Las prisiones de Brasil suelen ser noticia por su violencia brutal. Las mutilaciones en la cárcel de Manaos que salieron a la luz el pasado enero son un ejemplo más de la situación inhumana que se extiende por su sistema penitenciario. Un informe de 2016 del Consejo de Derechos Humanos de la ONU denunciaba que su ocupación carcelaria está un 265% por encima de su capacidad, con el 40% de esos detenidos aún a la espera de juicio.
En medio de este panorama asfixiante surge APAC (Asociación para la Protección y Asistencia a los Condenados), que defiende un modelo de cárcel sin policías, armas ni motines, donde los presos no llevan uniforme. Tienen una cama individual y comida en condiciones. Y no superan los 200 ocupantes por centro. En estos lugares se promueve su recuperación como seres humanos y como ciudadanos constructivos en la sociedad. Tanto es así que no se refieren a ellos como presos sino como recuperandos.

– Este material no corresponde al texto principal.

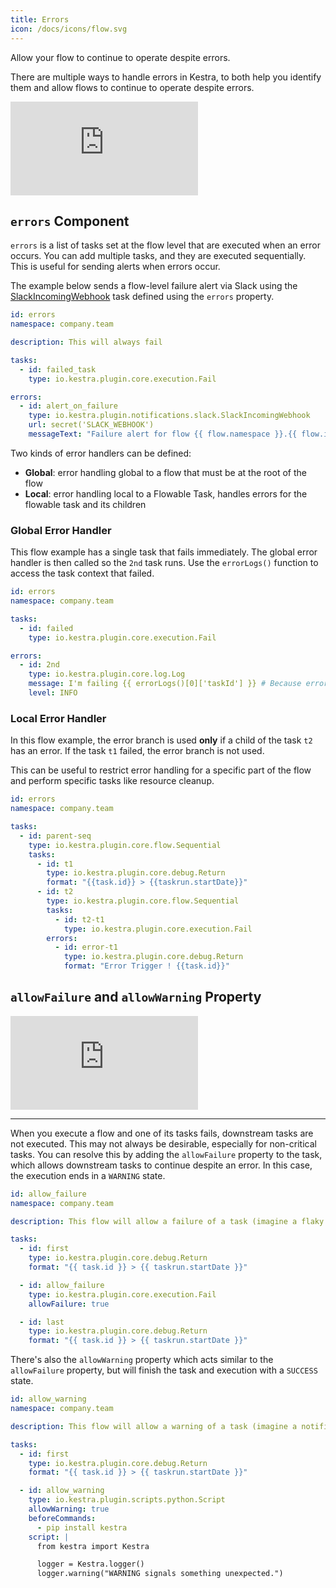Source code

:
 ```yaml
---
title: Errors
icon: /docs/icons/flow.svg
---
```


Allow your flow to continue to operate despite errors.

There are multiple ways to handle errors in Kestra, to both help you identify them and allow flows to continue to operate despite errors.

<div class="video-container">
  <iframe src="https://www.youtube.com/embed/VdVNqrL5aPI?si=4U749DR14cUV12P6" title="YouTube video player" frameborder="0" allow="accelerometer; autoplay; clipboard-write; encrypted-media; gyroscope; picture-in-picture; web-share" referrerpolicy="strict-origin-when-cross-origin" allowfullscreen></iframe>
</div>

## `errors` Component

`errors` is a list of tasks set at the flow level that are executed when an error occurs. You can add multiple tasks, and they are executed sequentially. This is useful for sending alerts when errors occur.

The example below sends a flow-level failure alert via Slack using the [SlackIncomingWebhook](/plugins/plugin-notifications/slack/io.kestra.plugin.notifications.slack.slackincomingwebhook) task defined using the `errors` property.


```yaml
id: errors
namespace: company.team

description: This will always fail

tasks:
  - id: failed_task
    type: io.kestra.plugin.core.execution.Fail

errors:
  - id: alert_on_failure
    type: io.kestra.plugin.notifications.slack.SlackIncomingWebhook
    url: secret('SLACK_WEBHOOK')
    messageText: "Failure alert for flow {{ flow.namespace }}.{{ flow.id }} with ID {{ execution.id }}"
```

Two kinds of error handlers can be defined:
* **Global**: error handling global to a flow that must be at the root of the flow
* **Local**: error handling local to a Flowable Task, handles errors for the flowable task and its children

### Global Error Handler

This flow example has a single task that fails immediately.
The global error handler is then called so the `2nd` task runs. Use the `errorLogs()` function to access the task context that failed.

```yaml
id: errors
namespace: company.team

tasks:
  - id: failed
    type: io.kestra.plugin.core.execution.Fail

errors:
  - id: 2nd
    type: io.kestra.plugin.core.log.Log
    message: I'm failing {{ errorLogs()[0]['taskId'] }} # Because errorLogs() is an array, the first taskId to fail is retrieved.
    level: INFO
```


### Local Error Handler

In this flow example, the error branch is used **only** if a child of the task `t2` has an error. If the task `t1` failed, the error branch is not used.

This can be useful to restrict error handling for a specific part of the flow and perform specific tasks like resource cleanup.

```yaml
id: errors
namespace: company.team

tasks:
  - id: parent-seq
    type: io.kestra.plugin.core.flow.Sequential
    tasks:
      - id: t1
        type: io.kestra.plugin.core.debug.Return
        format: "{{task.id}} > {{taskrun.startDate}}"
      - id: t2
        type: io.kestra.plugin.core.flow.Sequential
        tasks:
          - id: t2-t1
            type: io.kestra.plugin.core.execution.Fail
        errors:
          - id: error-t1
            type: io.kestra.plugin.core.debug.Return
            format: "Error Trigger ! {{task.id}}"
```

## `allowFailure` and `allowWarning` Property

<div class="video-container">
  <iframe src="https://www.youtube.com/embed/WY6G_AONU_E?si=rEFrP-ButAkc9Ndf" title="YouTube video player" frameborder="0" allow="accelerometer; autoplay; clipboard-write; encrypted-media; gyroscope; picture-in-picture; web-share" referrerpolicy="strict-origin-when-cross-origin" allowfullscreen></iframe>
</div>

---

When you execute a flow and one of its tasks fails, downstream tasks are not executed. This may not always be desirable, especially for non-critical tasks. You can resolve this by adding the `allowFailure` property to the task, which allows downstream tasks to continue despite an error. In this case, the execution ends in a `WARNING` state.

```yaml
id: allow_failure
namespace: company.team

description: This flow will allow a failure of a task (imagine a flaky unit test) and will continue processing the last task, leaving the execution in a `WARNING` state.

tasks:
  - id: first
    type: io.kestra.plugin.core.debug.Return
    format: "{{ task.id }} > {{ taskrun.startDate }}"

  - id: allow_failure
    type: io.kestra.plugin.core.execution.Fail
    allowFailure: true

  - id: last
    type: io.kestra.plugin.core.debug.Return
    format: "{{ task.id }} > {{ taskrun.startDate }}"
```

There's also the `allowWarning` property which acts similar to the `allowFailure` property, but will finish the task and execution with a `SUCCESS` state.

```yaml
id: allow_warning
namespace: company.team

description: This flow will allow a warning of a task (imagine a notification task) and will continue processing the last task, leaving the execution in a `WARNING` state.

tasks:
  - id: first
    type: io.kestra.plugin.core.debug.Return
    format: "{{ task.id }} > {{ taskrun.startDate }}"

  - id: allow_warning
    type: io.kestra.plugin.scripts.python.Script
    allowWarning: true
    beforeCommands:
      - pip install kestra
    script: |
      from kestra import Kestra

      logger = Kestra.logger()
      logger.warning("WARNING signals something unexpected.")
```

Esta revolución empezó con un grupo de voluntarios cristianos que intentaba, en los setenta, acompañar a los presos en su tiempo libre. Su capacidad de relacionarse con ellos desembocó pocos años después en la petición para gestionar un pabellón de detenidos. Hoy existen 50 centros APAC en Brasil que forman parte del sistema penitenciario público a través de un convenio administrativo que cuesta una tercera parte de lo que el Estado paga por un preso común: 3.000 reales (812 euros) frente a 950 reales (257 euros). Una vez fuera, la tasa de reincidencia de los presos que pasan por el sistema común es de un 85%, mientras que en el caso de APAC se sitúa en el 15%. En otros países de Latinoamérica, el método ya ha inspirado diferentes iniciativas más o menos similares y actualmente se está estudiando su aplicación para los presos de las FARC en Colombia.

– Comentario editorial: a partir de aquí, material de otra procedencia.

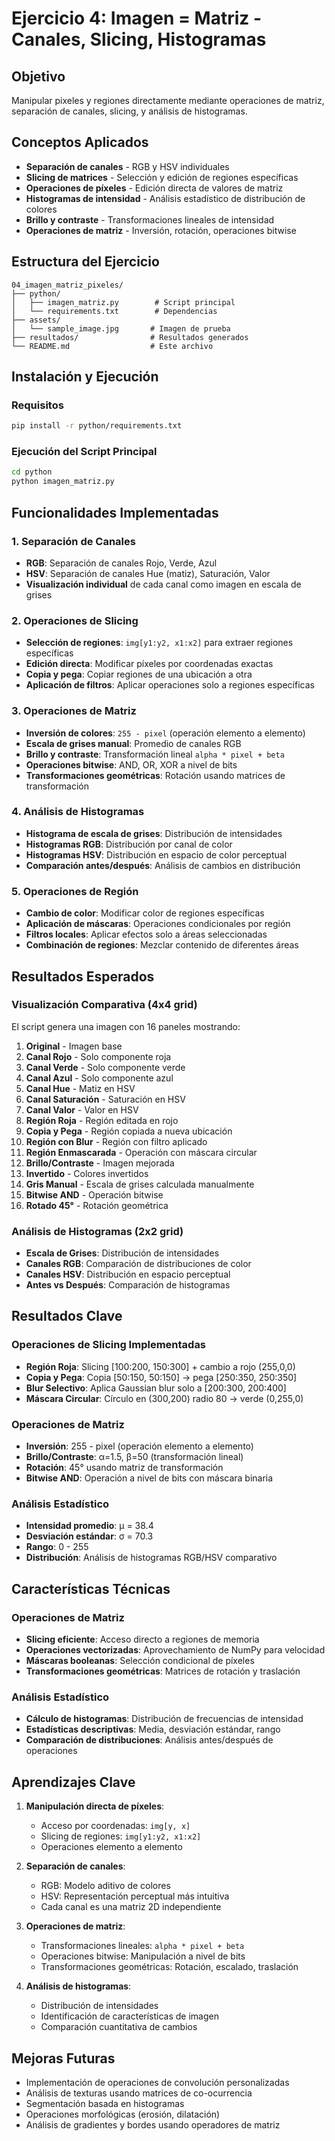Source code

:# Ejercicio 4: Imagen = Matriz - Canales, Slicing, Histogramas

## Objetivo
Manipular pixeles y regiones directamente mediante operaciones de matriz, separación de canales, slicing, y análisis de histogramas.

## Conceptos Aplicados
- **Separación de canales** - RGB y HSV individuales
- **Slicing de matrices** - Selección y edición de regiones específicas
- **Operaciones de píxeles** - Edición directa de valores de matriz
- **Histogramas de intensidad** - Análisis estadístico de distribución de colores
- **Brillo y contraste** - Transformaciones lineales de intensidad
- **Operaciones de matriz** - Inversión, rotación, operaciones bitwise

## Estructura del Ejercicio
```
04_imagen_matriz_pixeles/
├── python/
│   ├── imagen_matriz.py        # Script principal
│   └── requirements.txt        # Dependencias
├── assets/
│   └── sample_image.jpg       # Imagen de prueba
├── resultados/                # Resultados generados
└── README.md                  # Este archivo
```

## Instalación y Ejecución

### Requisitos
```bash
pip install -r python/requirements.txt
```

### Ejecución del Script Principal
```bash
cd python
python imagen_matriz.py
```

## Funcionalidades Implementadas

### 1. Separación de Canales
- **RGB**: Separación de canales Rojo, Verde, Azul
- **HSV**: Separación de canales Hue (matiz), Saturación, Valor
- **Visualización individual** de cada canal como imagen en escala de grises

### 2. Operaciones de Slicing
- **Selección de regiones**: `img[y1:y2, x1:x2]` para extraer regiones específicas
- **Edición directa**: Modificar píxeles por coordenadas exactas
- **Copia y pega**: Copiar regiones de una ubicación a otra
- **Aplicación de filtros**: Aplicar operaciones solo a regiones específicas

### 3. Operaciones de Matriz
- **Inversión de colores**: `255 - pixel` (operación elemento a elemento)
- **Escala de grises manual**: Promedio de canales RGB
- **Brillo y contraste**: Transformación lineal `alpha * pixel + beta`
- **Operaciones bitwise**: AND, OR, XOR a nivel de bits
- **Transformaciones geométricas**: Rotación usando matrices de transformación

### 4. Análisis de Histogramas
- **Histograma de escala de grises**: Distribución de intensidades
- **Histogramas RGB**: Distribución por canal de color
- **Histogramas HSV**: Distribución en espacio de color perceptual
- **Comparación antes/después**: Análisis de cambios en distribución

### 5. Operaciones de Región
- **Cambio de color**: Modificar color de regiones específicas
- **Aplicación de máscaras**: Operaciones condicionales por región
- **Filtros locales**: Aplicar efectos solo a áreas seleccionadas
- **Combinación de regiones**: Mezclar contenido de diferentes áreas

## Resultados Esperados

### Visualización Comparativa (4x4 grid)
El script genera una imagen con 16 paneles mostrando:
1. **Original** - Imagen base
2. **Canal Rojo** - Solo componente roja
3. **Canal Verde** - Solo componente verde
4. **Canal Azul** - Solo componente azul
5. **Canal Hue** - Matiz en HSV
6. **Canal Saturación** - Saturación en HSV
7. **Canal Valor** - Valor en HSV
8. **Región Roja** - Región editada en rojo
9. **Copia y Pega** - Región copiada a nueva ubicación
10. **Región con Blur** - Región con filtro aplicado
11. **Región Enmascarada** - Operación con máscara circular
12. **Brillo/Contraste** - Imagen mejorada
13. **Invertido** - Colores invertidos
14. **Gris Manual** - Escala de grises calculada manualmente
15. **Bitwise AND** - Operación bitwise
16. **Rotado 45°** - Rotación geométrica

### Análisis de Histogramas (2x2 grid)
- **Escala de Grises**: Distribución de intensidades
- **Canales RGB**: Comparación de distribuciones de color
- **Canales HSV**: Distribución en espacio perceptual
- **Antes vs Después**: Comparación de histogramas

## Resultados Clave

### Operaciones de Slicing Implementadas
- **Región Roja**: Slicing [100:200, 150:300] + cambio a rojo (255,0,0)
- **Copia y Pega**: Copia [50:150, 50:150] → pega [250:350, 250:350]
- **Blur Selectivo**: Aplica Gaussian blur solo a [200:300, 200:400]
- **Máscara Circular**: Círculo en (300,200) radio 80 → verde (0,255,0)

### Operaciones de Matriz
- **Inversión**: 255 - pixel (operación elemento a elemento)
- **Brillo/Contraste**: α=1.5, β=50 (transformación lineal)
- **Rotación**: 45° usando matriz de transformación
- **Bitwise AND**: Operación a nivel de bits con máscara binaria

### Análisis Estadístico
- **Intensidad promedio**: μ = 38.4
- **Desviación estándar**: σ = 70.3
- **Rango**: 0 - 255
- **Distribución**: Análisis de histogramas RGB/HSV comparativo

## Características Técnicas

### Operaciones de Matriz
- **Slicing eficiente**: Acceso directo a regiones de memoria
- **Operaciones vectorizadas**: Aprovechamiento de NumPy para velocidad
- **Máscaras booleanas**: Selección condicional de píxeles
- **Transformaciones geométricas**: Matrices de rotación y traslación

### Análisis Estadístico
- **Cálculo de histogramas**: Distribución de frecuencias de intensidad
- **Estadísticas descriptivas**: Media, desviación estándar, rango
- **Comparación de distribuciones**: Análisis antes/después de operaciones

## Aprendizajes Clave

1. **Manipulación directa de píxeles**:
   - Acceso por coordenadas: `img[y, x]`
   - Slicing de regiones: `img[y1:y2, x1:x2]`
   - Operaciones elemento a elemento

2. **Separación de canales**:
   - RGB: Modelo aditivo de colores
   - HSV: Representación perceptual más intuitiva
   - Cada canal es una matriz 2D independiente

3. **Operaciones de matriz**:
   - Transformaciones lineales: `alpha * pixel + beta`
   - Operaciones bitwise: Manipulación a nivel de bits
   - Transformaciones geométricas: Rotación, escalado, traslación

4. **Análisis de histogramas**:
   - Distribución de intensidades
   - Identificación de características de imagen
   - Comparación cuantitativa de cambios

## Mejoras Futuras
- Implementación de operaciones de convolución personalizadas
- Análisis de texturas usando matrices de co-ocurrencia
- Segmentación basada en histogramas
- Operaciones morfológicas (erosión, dilatación)
- Análisis de gradientes y bordes usando operadores de matriz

Tras la matanza en Manaos, el gobernador de Amazonas esquivó responsabilidades afirmando que “no había ningún santo entre las víctimas” del motín. Los 56 muertos, muchos mutilados, “eran todos asesinos y violadores”. En la entrada de los centros APAC, sin embargo, se puede leer: “Aquí entra el hombre, el delito queda fuera”. Los horarios estrictos y la disciplina están presentes, pero los recuperandos tienen mucha responsabilidad en la gestión.
No todos los presos pueden ser trasladados a un centro APAC. El detenido solicita el traslado y el juez decide, pero los principales criterios no son la gravedad del crimen o los años de la pena. La condena debe ser definitiva y su familia tiene que vivir en la misma área del centro solicitado. En la primera visita de su madre, Beto Carvalho se sorprendió al verla entrar con la mirada alta en vez de cabizbaja como en la prisión anterior. En esa ocasión no la habían humillado en el registro. Beto no se escapó. Terminó su condena, se preparó para trabajar y hoy se dedica a la pasión que encontró durante su condena: es gerente de la Fraternidade Brasileira de Assistência aos Condenados (FBAC), la entidad que agrupa a los centros APAC. En abril contó su experiencia en Madrid, junto a Valdeci Antonio Ferreira, director de la FBAC, en EncuentroMadrid de la mano de la ONG Cesal y el Ayuntamiento de Madrid.